§ The problem
What you return must match the data below exactly, minus any pictures.
Records supplied below:
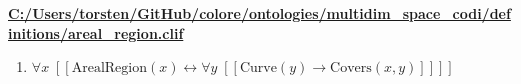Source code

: \documentclass{article}
\begin{document}
\textbf{\url{C:/Users/torsten/GitHub/colore/ontologies/multidim\_space\_codi/definitions/areal\_region.clif}}

\begin{enumerate}
\item $\forall x\;  \left[ \left[ \textrm{ArealRegion}(x) \leftrightarrow \forall y\;  \left[ \left[ \textrm{Curve}(y) \rightarrow \textrm{Covers}(x,y) \right] \right] \right] \right]$
\end{enumerate}
\end{document}
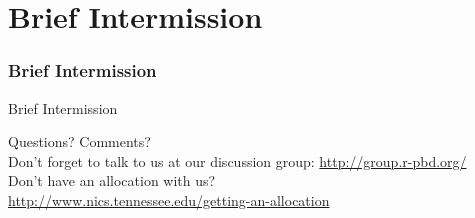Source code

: \section[Break]{Brief Intermission}
\hidenum
\begin{frame}[noframenumbering]
\frametitle{Brief Intermission}
  \begin{block}{Brief Intermission}
  \begin{center}
     {\Large Questions?  Comments?}\\[.4cm]
     Don't forget to talk to us at our discussion group: \url{http://group.r-pbd.org/}\\[.4cm]
     Don't have an allocation with us?  \\
     \url{http://www.nics.tennessee.edu/getting-an-allocation}
  \end{center}
  \end{block}
\end{frame}
\shownum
End of Records supplied.
§ Output for this task
Source code

: \documentclass{article}
\begin{document}
\textbf{\url{C:/Users/torsten/GitHub/colore/ontologies/multidim\_space\_codi/definitions/areal\_region.clif}}

\begin{enumerate}
\item $\forall x\;  \left[ \left[ \textrm{ArealRegion}(x) \leftrightarrow \forall y\;  \left[ \left[ \textrm{Curve}(y) \rightarrow \textrm{Covers}(x,y) \right] \right] \right] \right]$
\end{enumerate}
\end{document}
Source code

: \section[Break]{Brief Intermission}
\hidenum
\begin{frame}[noframenumbering]
\frametitle{Brief Intermission}
  \begin{block}{Brief Intermission}
  \begin{center}
     {\Large Questions?  Comments?}\\[.4cm]
     Don't forget to talk to us at our discussion group: \url{http://group.r-pbd.org/}\\[.4cm]
     Don't have an allocation with us?  \\
     \url{http://www.nics.tennessee.edu/getting-an-allocation}
  \end{center}
  \end{block}
\end{frame}
\shownum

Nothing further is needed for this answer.